What to work on:
Only the lines from the one containing "- Security best practices" through the one containing "### **Improved Pending Invitations**" should be printed, exactly as they appear below, with both ends included.

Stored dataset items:

__________

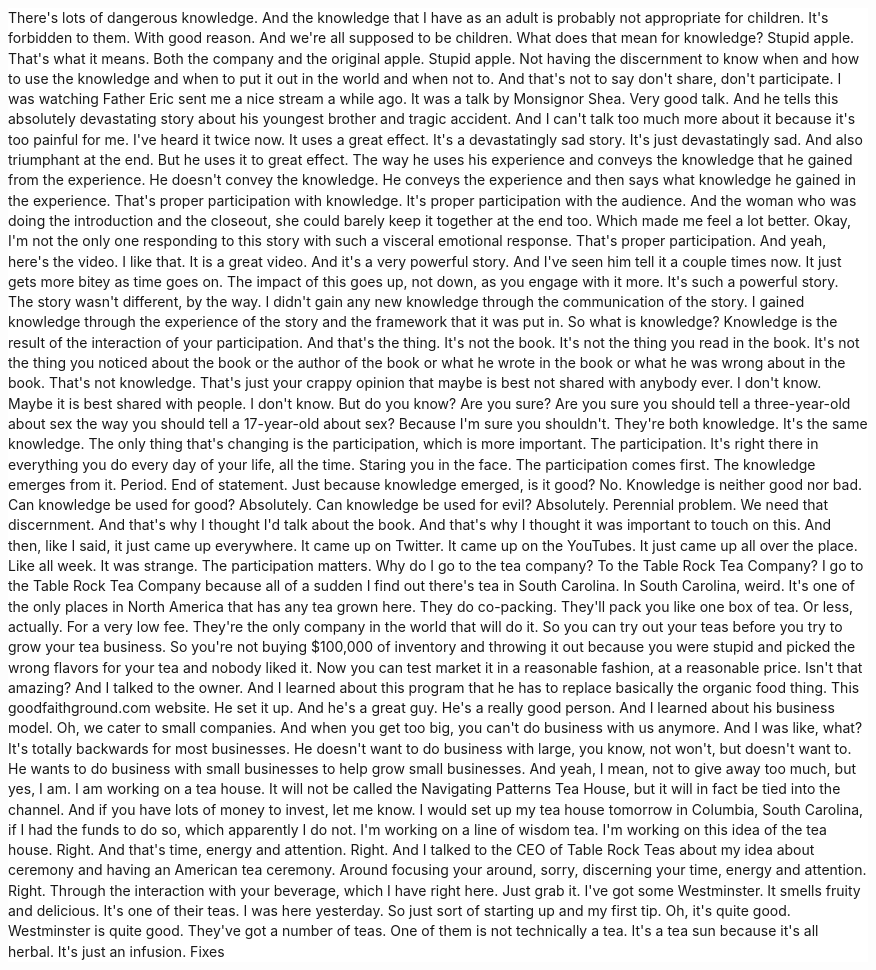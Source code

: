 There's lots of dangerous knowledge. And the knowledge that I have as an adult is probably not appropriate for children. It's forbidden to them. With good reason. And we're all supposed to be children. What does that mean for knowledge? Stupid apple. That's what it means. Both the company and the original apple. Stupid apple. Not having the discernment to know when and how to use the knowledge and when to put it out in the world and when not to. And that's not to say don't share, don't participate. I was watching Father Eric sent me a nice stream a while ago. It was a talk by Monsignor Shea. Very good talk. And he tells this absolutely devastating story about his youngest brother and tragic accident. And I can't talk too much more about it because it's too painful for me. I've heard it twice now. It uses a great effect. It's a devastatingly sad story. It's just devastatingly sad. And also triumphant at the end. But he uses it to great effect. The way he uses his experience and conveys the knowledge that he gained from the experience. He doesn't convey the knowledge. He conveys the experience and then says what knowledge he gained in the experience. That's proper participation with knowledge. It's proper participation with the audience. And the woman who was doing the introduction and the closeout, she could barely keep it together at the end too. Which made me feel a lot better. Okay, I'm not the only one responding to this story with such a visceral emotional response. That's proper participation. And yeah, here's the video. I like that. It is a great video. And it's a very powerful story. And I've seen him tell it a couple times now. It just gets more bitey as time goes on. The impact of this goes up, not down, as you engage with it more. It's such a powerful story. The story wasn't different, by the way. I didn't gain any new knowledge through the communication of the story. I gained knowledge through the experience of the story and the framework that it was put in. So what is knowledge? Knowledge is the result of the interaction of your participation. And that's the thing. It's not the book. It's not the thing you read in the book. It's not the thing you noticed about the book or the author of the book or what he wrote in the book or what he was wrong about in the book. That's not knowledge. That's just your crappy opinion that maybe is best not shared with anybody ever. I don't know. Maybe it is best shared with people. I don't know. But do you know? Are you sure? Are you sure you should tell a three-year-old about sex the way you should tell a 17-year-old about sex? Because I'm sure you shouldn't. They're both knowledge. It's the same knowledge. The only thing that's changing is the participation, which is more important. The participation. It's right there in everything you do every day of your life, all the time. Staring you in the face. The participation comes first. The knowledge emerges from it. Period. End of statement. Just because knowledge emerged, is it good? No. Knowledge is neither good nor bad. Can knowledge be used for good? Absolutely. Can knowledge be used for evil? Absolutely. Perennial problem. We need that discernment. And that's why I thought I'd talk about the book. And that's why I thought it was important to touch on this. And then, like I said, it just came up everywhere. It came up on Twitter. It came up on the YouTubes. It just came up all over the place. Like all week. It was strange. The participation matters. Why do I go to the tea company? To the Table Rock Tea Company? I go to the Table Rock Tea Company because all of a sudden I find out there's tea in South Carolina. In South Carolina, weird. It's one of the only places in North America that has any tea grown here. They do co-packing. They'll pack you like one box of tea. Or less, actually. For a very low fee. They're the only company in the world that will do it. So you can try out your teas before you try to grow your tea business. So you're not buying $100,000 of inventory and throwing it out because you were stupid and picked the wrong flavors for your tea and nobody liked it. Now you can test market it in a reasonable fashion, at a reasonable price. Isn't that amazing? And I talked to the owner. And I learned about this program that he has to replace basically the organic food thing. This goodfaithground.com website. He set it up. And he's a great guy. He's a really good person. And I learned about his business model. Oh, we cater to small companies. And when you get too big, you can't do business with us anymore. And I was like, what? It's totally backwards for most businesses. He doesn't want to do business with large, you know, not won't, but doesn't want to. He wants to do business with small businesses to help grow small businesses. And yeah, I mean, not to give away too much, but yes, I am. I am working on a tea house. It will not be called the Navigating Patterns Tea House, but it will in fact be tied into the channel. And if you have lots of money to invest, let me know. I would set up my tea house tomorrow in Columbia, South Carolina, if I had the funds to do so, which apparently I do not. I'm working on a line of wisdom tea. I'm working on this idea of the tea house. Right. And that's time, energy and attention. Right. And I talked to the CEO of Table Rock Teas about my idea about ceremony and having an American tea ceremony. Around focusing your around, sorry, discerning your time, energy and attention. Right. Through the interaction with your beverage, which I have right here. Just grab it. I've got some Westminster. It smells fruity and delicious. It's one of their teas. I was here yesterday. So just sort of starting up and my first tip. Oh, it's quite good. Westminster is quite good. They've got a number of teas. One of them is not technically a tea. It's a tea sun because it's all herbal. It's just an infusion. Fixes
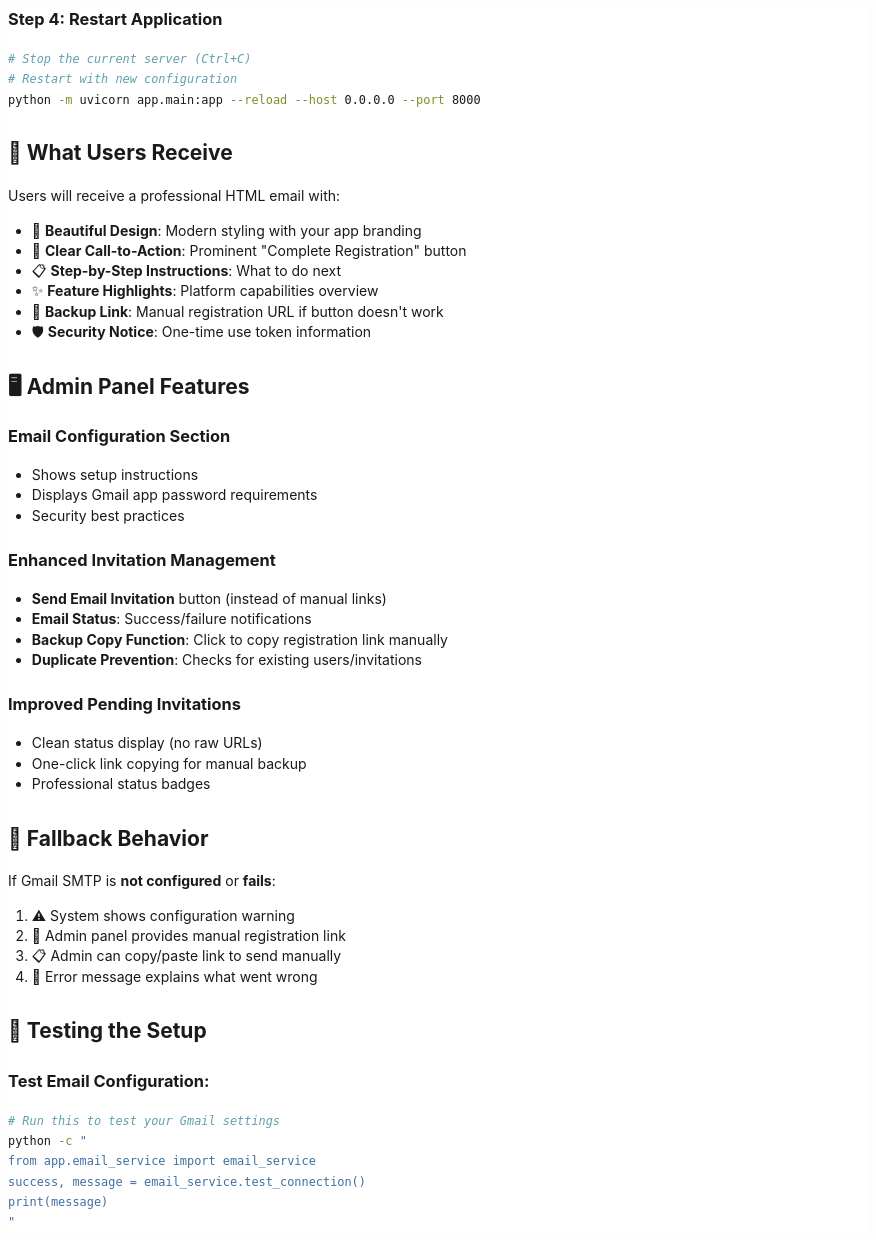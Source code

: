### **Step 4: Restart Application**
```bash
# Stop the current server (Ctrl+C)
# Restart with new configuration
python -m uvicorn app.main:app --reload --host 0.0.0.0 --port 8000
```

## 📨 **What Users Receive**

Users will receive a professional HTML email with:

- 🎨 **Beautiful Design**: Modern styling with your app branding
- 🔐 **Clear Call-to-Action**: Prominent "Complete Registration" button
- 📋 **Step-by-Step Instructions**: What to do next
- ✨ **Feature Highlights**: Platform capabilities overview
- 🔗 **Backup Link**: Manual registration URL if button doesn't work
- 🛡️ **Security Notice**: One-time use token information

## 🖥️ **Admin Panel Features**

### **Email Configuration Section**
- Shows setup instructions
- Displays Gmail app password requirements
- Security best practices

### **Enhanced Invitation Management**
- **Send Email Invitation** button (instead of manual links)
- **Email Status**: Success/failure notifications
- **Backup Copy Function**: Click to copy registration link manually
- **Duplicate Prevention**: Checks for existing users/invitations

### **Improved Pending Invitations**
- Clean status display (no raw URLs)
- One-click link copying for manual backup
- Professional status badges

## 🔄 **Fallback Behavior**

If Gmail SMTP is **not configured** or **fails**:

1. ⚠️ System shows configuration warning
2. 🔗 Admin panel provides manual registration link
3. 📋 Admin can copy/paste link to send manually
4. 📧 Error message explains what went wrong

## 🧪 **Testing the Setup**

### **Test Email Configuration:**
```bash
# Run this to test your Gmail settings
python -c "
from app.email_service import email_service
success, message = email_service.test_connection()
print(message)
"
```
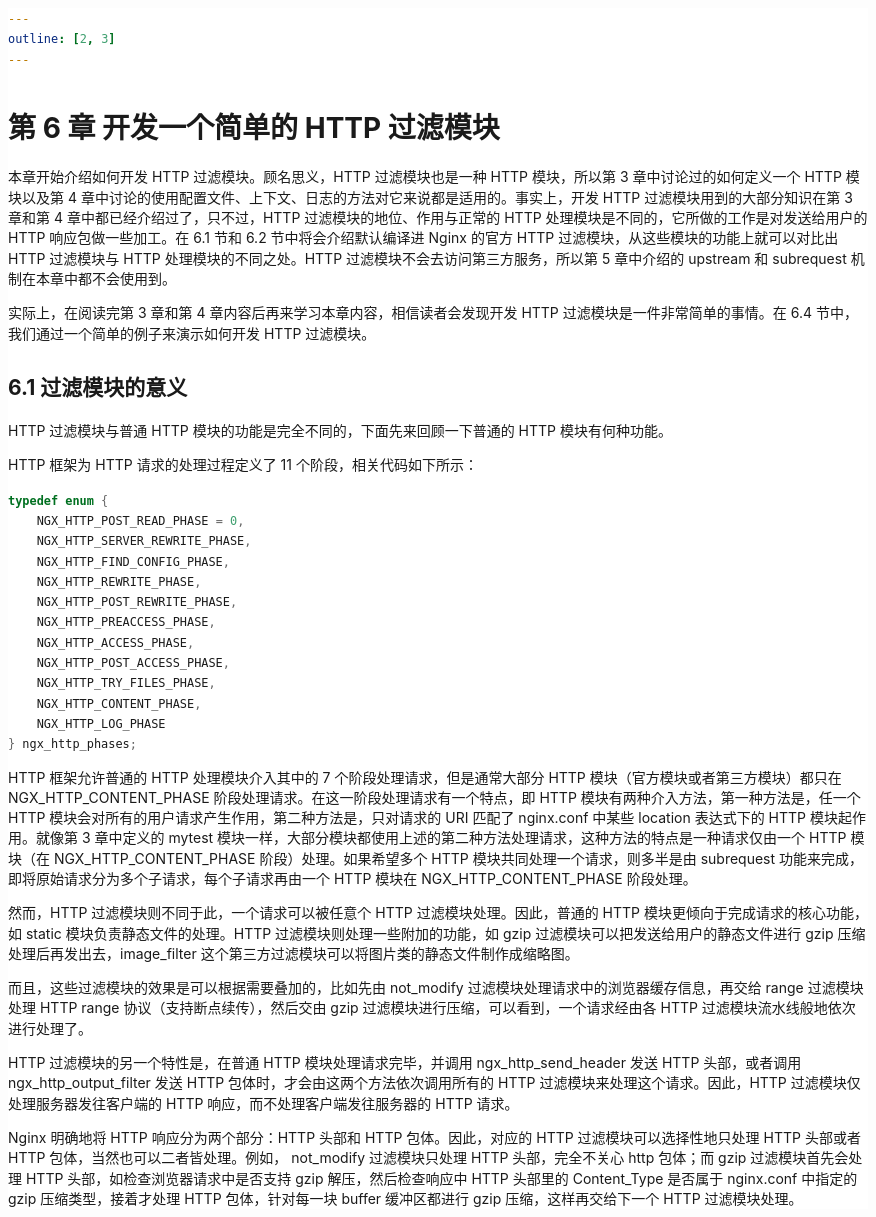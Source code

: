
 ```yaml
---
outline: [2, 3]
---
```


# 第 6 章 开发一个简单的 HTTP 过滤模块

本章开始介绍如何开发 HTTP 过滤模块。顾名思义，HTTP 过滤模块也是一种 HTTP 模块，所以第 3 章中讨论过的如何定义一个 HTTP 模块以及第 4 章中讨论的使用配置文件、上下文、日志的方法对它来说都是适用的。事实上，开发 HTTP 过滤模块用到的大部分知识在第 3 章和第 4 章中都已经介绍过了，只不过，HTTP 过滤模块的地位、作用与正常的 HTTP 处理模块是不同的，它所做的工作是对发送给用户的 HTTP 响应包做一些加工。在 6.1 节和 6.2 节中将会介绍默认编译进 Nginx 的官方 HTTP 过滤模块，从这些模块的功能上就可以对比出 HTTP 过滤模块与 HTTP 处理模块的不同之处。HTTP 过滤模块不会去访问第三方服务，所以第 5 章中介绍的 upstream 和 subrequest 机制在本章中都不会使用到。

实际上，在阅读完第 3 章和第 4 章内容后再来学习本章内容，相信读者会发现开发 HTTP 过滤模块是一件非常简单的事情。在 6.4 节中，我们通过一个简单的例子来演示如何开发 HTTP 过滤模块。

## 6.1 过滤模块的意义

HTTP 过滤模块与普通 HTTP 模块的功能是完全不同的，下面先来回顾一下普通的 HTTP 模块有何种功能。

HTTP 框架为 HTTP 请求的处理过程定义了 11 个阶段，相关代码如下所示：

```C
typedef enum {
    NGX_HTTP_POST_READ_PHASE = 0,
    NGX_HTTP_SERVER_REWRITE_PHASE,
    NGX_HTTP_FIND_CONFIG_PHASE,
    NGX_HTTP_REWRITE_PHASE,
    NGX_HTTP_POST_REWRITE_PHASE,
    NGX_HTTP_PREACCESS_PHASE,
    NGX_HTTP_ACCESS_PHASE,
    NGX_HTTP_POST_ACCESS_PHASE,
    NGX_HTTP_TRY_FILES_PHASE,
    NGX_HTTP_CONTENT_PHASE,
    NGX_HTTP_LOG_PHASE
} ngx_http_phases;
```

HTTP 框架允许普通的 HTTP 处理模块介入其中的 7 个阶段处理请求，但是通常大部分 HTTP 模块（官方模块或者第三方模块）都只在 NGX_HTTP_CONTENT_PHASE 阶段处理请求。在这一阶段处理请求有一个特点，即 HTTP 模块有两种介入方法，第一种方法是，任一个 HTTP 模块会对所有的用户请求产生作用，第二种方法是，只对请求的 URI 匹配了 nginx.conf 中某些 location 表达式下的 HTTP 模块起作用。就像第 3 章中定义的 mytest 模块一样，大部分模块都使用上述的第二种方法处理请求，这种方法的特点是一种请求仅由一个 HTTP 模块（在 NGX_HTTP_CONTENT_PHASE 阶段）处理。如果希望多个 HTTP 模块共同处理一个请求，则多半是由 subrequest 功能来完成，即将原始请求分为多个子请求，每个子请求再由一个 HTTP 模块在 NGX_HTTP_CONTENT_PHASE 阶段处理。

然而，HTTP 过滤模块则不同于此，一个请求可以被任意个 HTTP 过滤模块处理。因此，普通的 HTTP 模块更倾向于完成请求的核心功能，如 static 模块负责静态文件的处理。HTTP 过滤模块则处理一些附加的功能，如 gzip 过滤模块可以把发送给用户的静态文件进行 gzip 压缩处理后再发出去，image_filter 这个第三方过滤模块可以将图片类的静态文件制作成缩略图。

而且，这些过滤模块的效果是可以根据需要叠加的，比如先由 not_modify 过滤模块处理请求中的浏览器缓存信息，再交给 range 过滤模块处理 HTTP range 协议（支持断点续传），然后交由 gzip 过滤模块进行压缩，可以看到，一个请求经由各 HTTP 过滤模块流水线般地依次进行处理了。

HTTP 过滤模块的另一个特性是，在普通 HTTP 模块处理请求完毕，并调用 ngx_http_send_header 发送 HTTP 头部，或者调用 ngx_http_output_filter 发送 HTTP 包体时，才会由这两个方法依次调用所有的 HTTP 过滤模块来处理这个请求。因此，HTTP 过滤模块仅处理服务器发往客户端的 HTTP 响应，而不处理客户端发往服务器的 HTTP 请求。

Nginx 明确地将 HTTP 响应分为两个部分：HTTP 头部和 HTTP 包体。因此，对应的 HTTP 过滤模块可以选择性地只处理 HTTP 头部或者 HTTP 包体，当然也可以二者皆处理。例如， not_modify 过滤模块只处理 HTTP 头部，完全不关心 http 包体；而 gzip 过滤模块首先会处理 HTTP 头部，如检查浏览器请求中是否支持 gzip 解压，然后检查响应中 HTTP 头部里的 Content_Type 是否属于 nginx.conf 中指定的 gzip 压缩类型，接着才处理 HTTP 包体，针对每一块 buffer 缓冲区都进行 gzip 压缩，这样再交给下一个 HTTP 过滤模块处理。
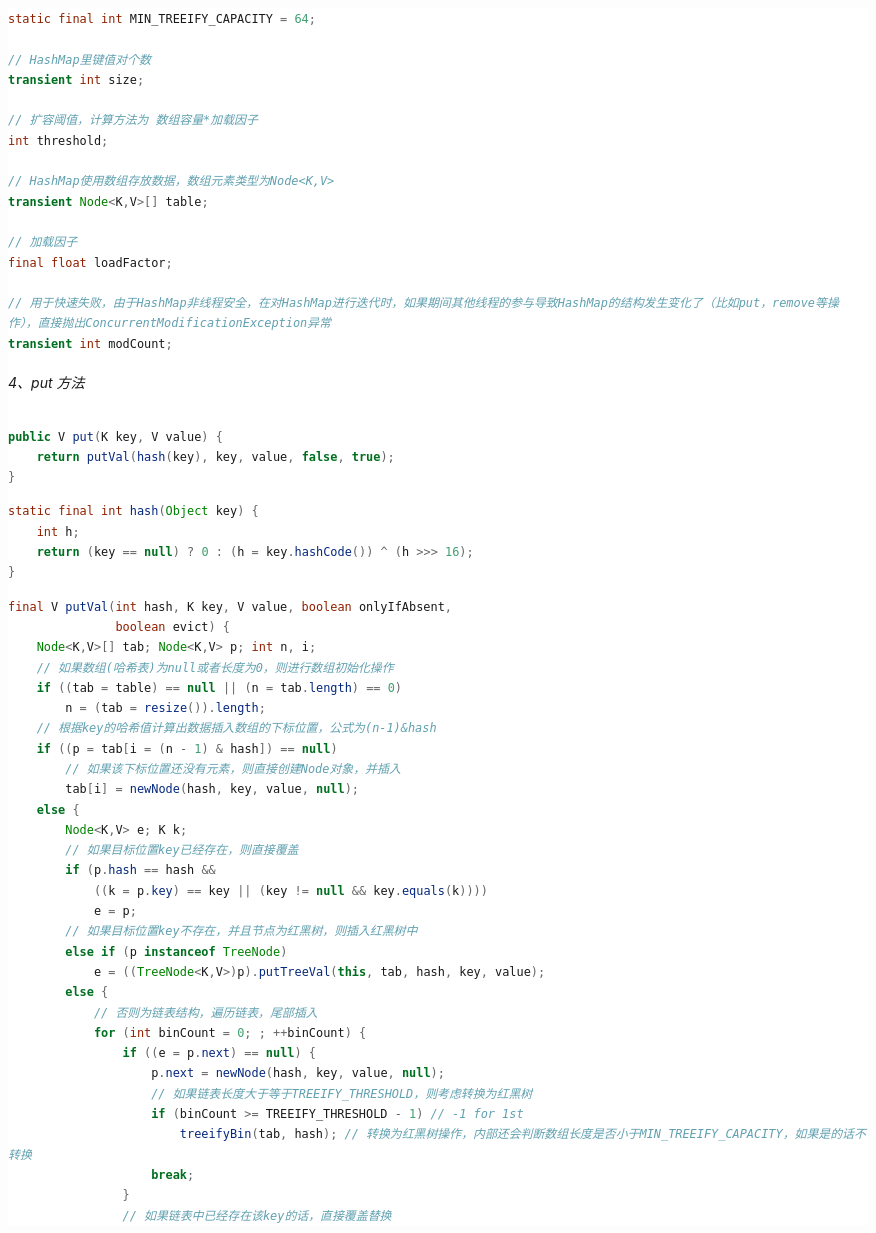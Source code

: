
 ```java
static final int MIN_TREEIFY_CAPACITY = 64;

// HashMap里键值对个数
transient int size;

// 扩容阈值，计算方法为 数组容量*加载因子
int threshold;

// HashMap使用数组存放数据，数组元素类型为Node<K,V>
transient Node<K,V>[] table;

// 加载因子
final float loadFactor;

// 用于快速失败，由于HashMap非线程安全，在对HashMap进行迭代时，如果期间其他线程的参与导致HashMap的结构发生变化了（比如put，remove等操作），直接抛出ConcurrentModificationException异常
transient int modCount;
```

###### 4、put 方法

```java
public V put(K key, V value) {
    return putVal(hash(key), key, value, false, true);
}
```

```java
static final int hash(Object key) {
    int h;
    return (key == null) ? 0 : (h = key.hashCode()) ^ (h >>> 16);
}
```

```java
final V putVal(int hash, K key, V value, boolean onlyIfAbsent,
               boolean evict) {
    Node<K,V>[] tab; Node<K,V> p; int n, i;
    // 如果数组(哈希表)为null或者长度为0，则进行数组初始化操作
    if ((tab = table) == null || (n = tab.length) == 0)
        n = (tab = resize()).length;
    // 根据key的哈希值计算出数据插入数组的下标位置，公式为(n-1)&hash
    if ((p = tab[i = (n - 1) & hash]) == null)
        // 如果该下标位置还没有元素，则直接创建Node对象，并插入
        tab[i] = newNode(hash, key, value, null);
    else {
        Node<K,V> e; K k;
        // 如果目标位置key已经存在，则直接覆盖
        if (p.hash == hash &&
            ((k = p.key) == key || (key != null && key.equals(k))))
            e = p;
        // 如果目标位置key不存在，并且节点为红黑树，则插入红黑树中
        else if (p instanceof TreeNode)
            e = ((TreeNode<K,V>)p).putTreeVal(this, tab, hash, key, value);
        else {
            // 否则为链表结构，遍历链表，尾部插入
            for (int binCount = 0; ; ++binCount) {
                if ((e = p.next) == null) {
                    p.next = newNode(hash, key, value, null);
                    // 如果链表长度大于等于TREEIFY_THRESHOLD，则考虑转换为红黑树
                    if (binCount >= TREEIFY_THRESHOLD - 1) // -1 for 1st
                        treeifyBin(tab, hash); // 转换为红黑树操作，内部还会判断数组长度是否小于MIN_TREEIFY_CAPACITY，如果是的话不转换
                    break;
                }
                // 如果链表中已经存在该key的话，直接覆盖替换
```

__________

Answer below:
- Security best practices

### **Enhanced Invitation Management**
- **Send Email Invitation** button (instead of manual links)
- **Email Status**: Success/failure notifications
- **Backup Copy Function**: Click to copy registration link manually
- **Duplicate Prevention**: Checks for existing users/invitations

### **Improved Pending Invitations**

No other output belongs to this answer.